Darth Vader dominates Ralph McQuarrie‘s painting. Vader has the drop on Luke and Leia, standing atop a pile of rubble between stone two columns with a misty forest in the background. Something bright and red and glowing is in the middle of the pile, commanding a viewer’s attention almost as much as Vader does. What’s happening? How did they get to where they are? I still find the cover and the title almost as irresistible as I did when I first bought the paperback way back in the days before the Empire struck back.
A copy recently made its way to me, a Del Rey paperback with a cover price of $1.95 and an ad in the back to mail-order books by Robert A. Heinlein, 50¢ to cover postage and handling, please allow four weeks for delivery. I hadn’t read Splinter of the Mind’s Eye in at least thirty years, more likely forty. Had the Suck Fairy paid a visit? I mentioned it on social media, and replies ran the gamut — liked it, couldn’t get into it, anticipation followed by disappointment, loved it (but how did Luke learn to swim while growing up on Tatooine?), it always sucked — but nobody said they had read it recently.

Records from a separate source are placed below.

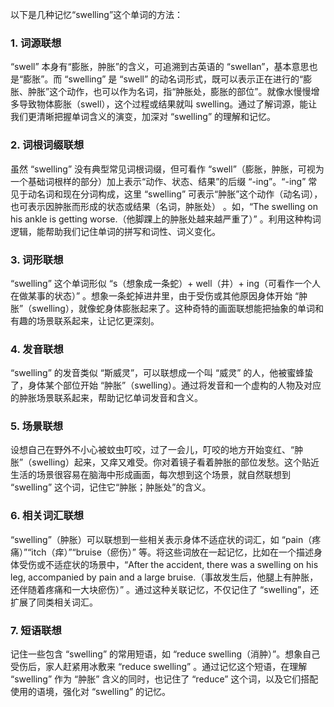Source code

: 以下是几种记忆“swelling”这个单词的方法：

### 1. 词源联想
“swell” 本身有“膨胀，肿胀”的含义，可追溯到古英语的 “swellan”，基本意思也是“膨胀”。而 “swelling” 是 “swell” 的动名词形式，既可以表示正在进行的“膨胀、肿胀”这个动作，也可以作为名词，指“肿胀处，膨胀的部位”。就像水慢慢增多导致物体膨胀（swell），这个过程或结果就叫 swelling。通过了解词源，能让我们更清晰把握单词含义的演变，加深对 “swelling” 的理解和记忆。 

### 2. 词根词缀联想
虽然 “swelling” 没有典型常见词根词缀，但可看作 “swell”（膨胀，肿胀，可视为一个基础词根样的部分）加上表示“动作、状态、结果”的后缀 “-ing”。“-ing” 常见于动名词和现在分词构成，这里 “swelling” 可表示“肿胀”这个动作（动名词），也可表示因肿胀而形成的状态或结果（名词，肿胀处） 。如，“The swelling on his ankle is getting worse.（他脚踝上的肿胀处越来越严重了）” 。利用这种构词逻辑，能帮助我们记住单词的拼写和词性、词义变化。

### 3. 词形联想
“swelling” 这个单词形似 “s（想象成一条蛇）+ well（井）+ ing（可看作一个人在做某事的状态）” 。想象一条蛇掉进井里，由于受伤或其他原因身体开始 “肿胀”（swelling），就像蛇身体膨胀起来了。这种奇特的画面联想能把抽象的单词和有趣的场景联系起来，让记忆更深刻。

### 4. 发音联想
“swelling” 的发音类似 “斯威灵”，可以联想成一个叫 “威灵” 的人，他被蜜蜂蛰了，身体某个部位开始 “肿胀”（swelling）。通过将发音和一个虚构的人物及对应的肿胀场景联系起来，帮助记忆单词发音和含义。 

### 5. 场景联想
设想自己在野外不小心被蚊虫叮咬，过了一会儿，叮咬的地方开始变红、“肿胀”（swelling）起来，又痒又难受。你对着镜子看着肿胀的部位发愁。这个贴近生活的场景很容易在脑海中形成画面，每次想到这个场景，就自然联想到 “swelling” 这个词，记住它“肿胀；肿胀处”的含义。

### 6. 相关词汇联想
“swelling”（肿胀）可以联想到一些相关表示身体不适症状的词汇，如 “pain（疼痛）”“itch（痒）”“bruise（瘀伤）” 等。将这些词放在一起记忆，比如在一个描述身体受伤或不适症状的场景中，“After the accident, there was a swelling on his leg, accompanied by pain and a large bruise.（事故发生后，他腿上有肿胀，还伴随着疼痛和一大块瘀伤）” 。通过这种关联记忆，不仅记住了 “swelling”，还扩展了同类相关词汇。 

### 7. 短语联想
记住一些包含 “swelling” 的常用短语，如 “reduce swelling（消肿）”。想象自己受伤后，家人赶紧用冰敷来 “reduce swelling” 。通过记忆这个短语，在理解 “swelling” 作为 “肿胀” 含义的同时，也记住了 “reduce” 这个词，以及它们搭配使用的语境，强化对 “swelling” 的记忆。 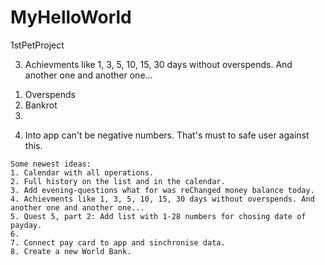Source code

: # MyHelloWorld

 1stPetProject


<!-- NOTES -->
<!--1. --DONE--     Result from input must be written like Object with "comment", "amount", "color". -->
<!--2. --DONE--     Input with added/lessed moneys must accept only numbers. -->
3.  Achievments like 1, 3, 5, 10, 15, 30 days without overspends. And another one and another one...
  1) Overspends
  2) Bankrot
  3) 
4.  Into app can't be negative numbers. 
    That's must to safe user against this.

<!-- CONCEPTS -->
    Some newest ideas:
    1. Calendar with all operations.
    2. Full history on the list and in the calendar.
    3. Add evening-questions what for was reChanged money balance today.
    4. Achievments like 1, 3, 5, 10, 15, 30 days without overspends. And another one and another one...
    5. Quest 5, part 2: Add list with 1-28 numbers for chosing date of payday.
    6. 
    7. Connect pay card to app and sinchronise data.
    8. Create a new World Bank.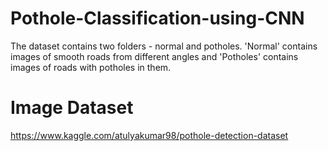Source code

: # Pothole-Classification-using-CNN
The dataset contains two folders - normal and potholes. 'Normal' contains images of smooth roads from different angles and 'Potholes' contains images of roads with potholes in them.

# Image Dataset
https://www.kaggle.com/atulyakumar98/pothole-detection-dataset

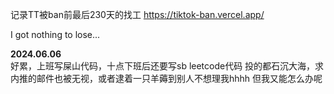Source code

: 记录TT被ban前最后230天的找工
https://tiktok-ban.vercel.app/

I got nothing to lose...

**2024.06.06**  
好累，上班写屎山代码，十点下班后还要写sb leetcode代码
投的都石沉大海，求内推的邮件也被无视，或者逮着一只羊薅到别人不想理我hhhh
但我又能怎么办呢
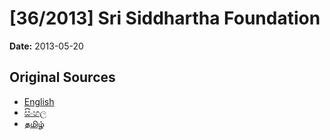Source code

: # [36/2013] Sri Siddhartha Foundation

**Date:** 2013-05-20

## Original Sources

- [English](https://documents.gov.lk/view/bills/2013/5/36-2013_E.pdf)
- [සිංහල](https://documents.gov.lk/view/bills/2013/5/36-2013_S.pdf)
- [தமிழ்](https://documents.gov.lk/view/bills/2013/5/36-2013_T.pdf)
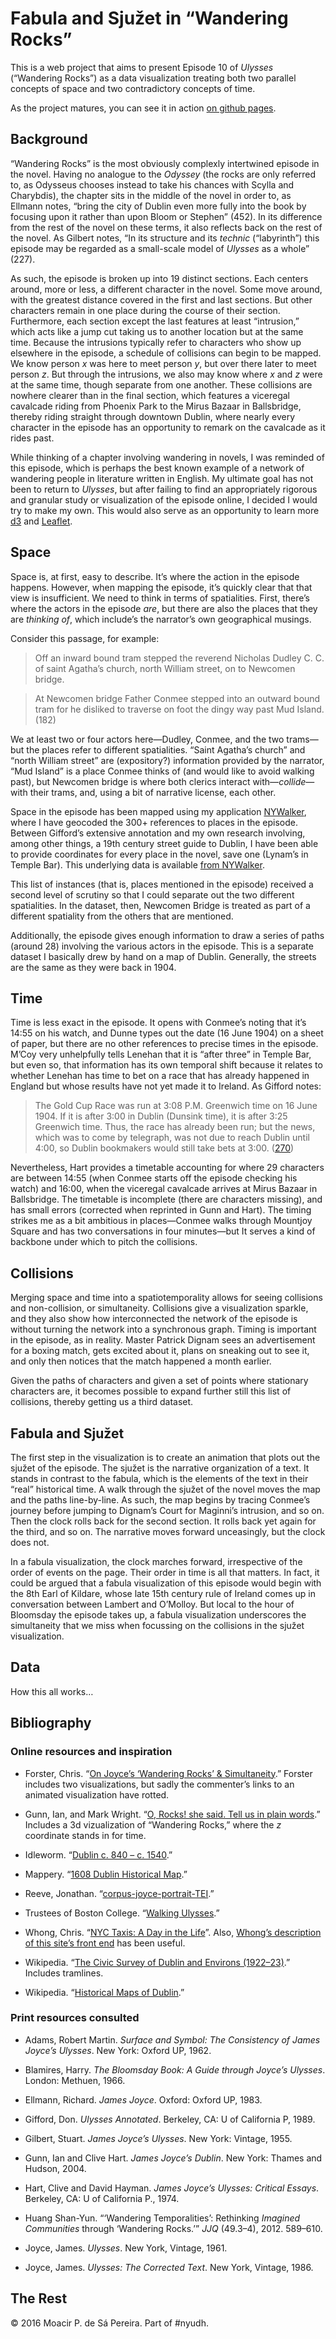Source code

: # Fabula and Sjužet in “Wandering Rocks”

This is a web project that aims to present Episode 10 of *Ulysses* (“Wandering
Rocks”) as a data visualization treating both two parallel concepts of space
and two contradictory concepts of time.

As the project matures, you can see it in action [on github pages](http://muziejus.github.io/wandering-rocks/).

## Background

“Wandering Rocks” is the most obviously complexly intertwined episode in the
novel. Having no analogue to the *Odyssey* (the rocks are only referred to, as
Odysseus chooses instead to take his chances with Scylla and Charybdis), the
chapter sits in the middle of the novel in order to, as Ellmann notes, “bring
the city of Dublin even more fully into the book by focusing upon it rather
than upon Bloom or Stephen” (452). In its difference from the rest of the novel
on these terms, it also reflects back on the rest of the novel. As Gilbert
notes, “In its structure and its _technic_ (“labyrinth”) this episode may be
regarded as a small-scale model of _Ulysses_ as a whole” (227).

As such, the episode is broken up into 19 distinct sections. Each centers
around, more or less, a different character in the novel. Some move around,
with the greatest distance covered in the first and last sections. But other
characters remain in one place during the course of their section.
Furthermore, each section except the last features at least “intrusion,” which
acts like a jump cut taking us to another location but at the same time.
Because the intrusions typically refer to characters who show up elsewhere in
the episode, a schedule of collisions can begin to be mapped. We know person
*x* was here to meet person *y*, but over there later to meet person *z*. But
through the intrusions, we also may know where *x* and *z* were at the same
time, though separate from one another. These collisions are nowhere
clearer than in the final section, which features a viceregal cavalcade
riding from Phoenix Park to the Mirus Bazaar in Ballsbridge, thereby riding
straight through downtown Dublin, where nearly every character in the
episode has an opportunity to remark on the cavalcade as it rides past.

While thinking of a chapter involving wandering in novels, I was reminded of
this episode, which is perhaps the best known example of a network of wandering
people in literature written in English. My ultimate goal has not been to
return to *Ulysses*, but after failing to find an appropriately rigorous and
granular study or visualization of the episode online, I decided I would try to
make my own. This would also serve as an opportunity to learn more
[d3](http://www.d3js.org) and [Leaflet](http://www.leafletjs.org).

## Space

Space is, at first, easy to describe. It’s where the action in the episode
happens. However, when mapping the episode, it’s quickly clear that that view
is insufficient. We need to think in terms of spatialities. First, there’s
where the actors in the episode *are*, but there are also the places that they
are *thinking of*, which include’s the narrator’s own geographical musings.

Consider this passage, for example:

>Off an inward bound tram stepped the reverend Nicholas Dudley C. C. of
saint Agatha’s church, north William street, on to Newcomen bridge.

>At Newcomen bridge Father Conmee stepped into an outward bound tram for
he disliked to traverse on foot the dingy way past Mud Island. (182)

We at least two or four actors here—Dudley, Conmee, and the two trams—but the
places refer to different spatialities. “Saint Agatha’s church” and “north
William street” are (expository?) information provided by the narrator, “Mud
Island” is a place Conmee thinks of (and would like to avoid walking past), but
Newcomen bridge is where both clerics interact with—*collide*—with their trams,
and, using a bit of narrative license, each other.

Space in the episode has been mapped using my application
[NYWalker](http://github.com/nyscapes/nywalker), where I have geocoded the 300+
references to places in the episode. Between Gifford’s extensive annotation and
my own research involving, among other things, a 19th century street guide to
Dublin, I have been able to provide coordinates for every place in the novel,
save one (Lynam’s in Temple Bar). This underlying data is available [from
NYWalker](http://nywalker.newyorkscapes.org/books/ulysses-1922).

This list of instances (that is, places mentioned in the episode) received a
second level of scrutiny so that I could separate out the two different
spatialities. In the dataset, then, Newcomen Bridge is treated as part of a
different spatiality from the others that are mentioned.

Additionally, the episode gives enough information to draw a series of paths
(around 28) involving the various actors in the episode. This is a separate
dataset I basically drew by hand on a map of Dublin. Generally, the streets are
the same as they were back in 1904.

## Time

Time is less exact in the episode. It opens with Conmee’s noting that it’s
14:55 on his watch, and Dunne types out the date (16 June 1904) on a sheet of
paper, but there are no other references to precise times in the episode. M’Coy
very unhelpfully tells Lenehan that it is “after three” in Temple Bar, but even
so, that information has its own temporal shift because it relates to whether
Lenehan has time to bet on a race that has already happened in England but
whose results have not yet made it to Ireland. As Gifford notes:

>The Gold Cup Race was run at 3:08 P.M. Greenwich time on 16 June 1904. If it
>is after 3:00 in Dublin (Dunsink time), it is after 3:25 Greenwich time.
>Thus, the race has already been run; but the news, which was to come by
>telegraph, was not due to reach Dublin until 4:00, so Dublin bookmakers
>would still take bets at 3:00. ([270](https://books.google.com/books?id=fE9mkomQHEQC&pg=PA270&dq=wandering+rocks+gold+cup+race&hl=en&sa=X&ved=0ahUKEwjLqLOKweDQAhVCyVQKHaXgAJcQ6AEIJjAC#v=onepage&q&f=false))

Nevertheless, Hart provides a timetable accounting for where 29 characters are
between 14:55 (when Conmee starts off the episode checking his watch) and
16:00, when the viceregal cavalcade arrives at Mirus Bazaar in Ballsbridge. The
timetable is incomplete (there are characters missing), and has small errors
(corrected when reprinted in Gunn and Hart). The timing strikes me as a bit
ambitious in places—Conmee walks through Mountjoy Square and has two
conversations in four minutes—but It serves a kind of backbone under which to
pitch the collisions.

## Collisions

Merging space and time into a spatiotemporality allows for seeing collisions
and non-collision, or simultaneity. Collisions give a visualization sparkle,
and they also show how interconnected the network of the episode is without
turning the network into a synchronous graph. Timing is important in the
episode, as in reality. Master Patrick Dignam sees an advertisement for a
boxing match, gets excited about it, plans on sneaking out to see it, and only
then notices that the match happened a month earlier.

Given the paths of characters and given a set of points where stationary
characters are, it becomes possible to expand further still this list of
collisions, thereby getting us a third dataset.

## Fabula and Sjužet

The first step in the visualization is to create an animation that plots out
the sjužet of the episode. The sjužet is the narrative organization of a text.
It stands in contrast to the fabula, which is the elements of the text in their
“real” historical time. A walk through the sjužet of the novel moves the map
and the paths line-by-line. As such, the map begins by tracing Conmee’s journey
before jumping to Dignam’s Court for Maginni’s intrusion, and so on. Then the
clock rolls back for the second section. It rolls back yet again for the third,
and so on. The narrative moves forward unceasingly, but the clock does not.

In a fabula visualization, the clock marches forward, irrespective of the order
of events on the page. Their order in time is all that matters. In fact, it
could be argued that a fabula visualization of this episode would begin with
the 8th Earl of Kildare, whose late 15th century rule of Ireland comes up in
conversation between Lambert and O’Molloy. But local to the hour of Bloomsday
the episode takes up, a fabula visualization underscores the simultaneity that
we miss when focussing on the collisions in the sjužet visualization.

## Data

How this all works…

## Bibliography

### Online resources and inspiration

* Forster, Chris. “[On Joyce’s ‘Wandering Rocks’ & Simultaneity](http://www.cforster.com/2010/08/on-joyces-wandering-rocks-simultaneity/).” Forster includes two visualizations, but sadly the commenter’s links to an animated visualization have rotted.

* Gunn, Ian, and Mark Wright. “[O, Rocks! she said. Tell us in plain words](http://hjs.ff.cuni.cz/archives/v7/essays/gunn.htm).” Includes a 3d vizualization of “Wandering Rocks,” where the *z* coordinate stands in for time.

* Idleworm. “[Dublin c. 840 – c. 1540](http://www.idleworm.com/history/medieval_dublin.shtml).” 

* Mappery. “[1608 Dublin Historical Map](http://www.mappery.com/map-of/1608-Dublin-Historical-Map).”

* Reeve, Jonathan. “[corpus-joyce-portrait-TEI](https://github.com/JonathanReeve/corpus-joyce-portrait-TEI).”

* Trustees of Boston College. “[Walking Ulysses](http://ulysses.bc.edu/).”

* Whong, Chris. “[NYC Taxis: A Day in the Life](http://chriswhong.github.io/nyctaxi/)”. Also, [Whong’s description of this site’s front end](http://chriswhong.com/open-data/taxi-techblog-2-leaflet-d3-and-other-frontend-fun/) has been useful.

* Wikipedia. “[The Civic Survey of Dublin and Environs (1922–23)](https://upload.wikimedia.org/wikipedia/commons/a/ad/Dublin_1922-23_Map_Suburbs_MatureTrams_wFaresTimes_Trains_EarlyBus_Canals_pubv2.jpg).” Includes tramlines.

* Wikipedia. “[Historical Maps of Dublin](https://en.wikipedia.org/wiki/Historical_Maps_of_Dublin).”

### Print resources consulted

* Adams, Robert Martin. _Surface and Symbol: The Consistency of James Joyce’s Ulysses_. New York: Oxford UP, 1962.

* Blamires, Harry. _The Bloomsday Book: A Guide through Joyce’s Ulysses_. London: Methuen, 1966.

* Ellmann, Richard. _James Joyce_. Oxford: Oxford UP, 1983.

* Gifford, Don. _Ulysses Annotated_. Berkeley, CA: U of California P, 1989.

* Gilbert, Stuart. _James Joyce’s Ulysses_. New York: Vintage, 1955.

* Gunn, Ian and Clive Hart. _James Joyce’s Dublin_. New York: Thames and Hudson, 2004.

* Hart, Clive and David Hayman. _James Joyce’s Ulysses: Critical Essays_. Berkeley, CA: U of California P., 1974.

* Huang Shan-Yun. “‘Wandering Temporalities’: Rethinking *Imagined Communities* through ‘Wandering Rocks.’” _JJQ_ (49.3–4), 2012. 589–610.

* Joyce, James. _Ulysses_. New York, Vintage, 1961.

* Joyce, James. _Ulysses: The Corrected Text_. New York, Vintage, 1986.

## The Rest

&copy; 2016 Moacir P. de Sá Pereira. Part of #nyudh.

So I dove in. It didn’t take long to read: the book is a svelte 200 pages, about half the length of a the William Gibson I am currently reading, and much shorter than what’s usually marketed as a novel these days. The story is linear, and this review is full of forty-year-old spoilers. Luke and Leia make a forced landing on the swampy planet Mimban. They make their way toward a landing beacon that turns out to be located in a secret Imperial energy-mining (don’t ask) settlement. Their efforts to blend in and find a way to sneak off-planet fail, but not before they make an ally of Halla, an older human woman living on the fringes of the settlement. She’s got some skill with the Force and is looking for a crystal that greatly magnifies a Force-sensitive person’s abilities. Luke and Leia fail to blend in so badly that they get into a fight with some miners and wind up captured by the local garrison. I am sure that Luke’s use of a lightsaber did nothing to hint that he might not be the newly transferred miner he claims to be. (The book badly needs Han Solo’s anarchic energy. There’s no one to blast the communication desk and say “Boring conversation anyway.”)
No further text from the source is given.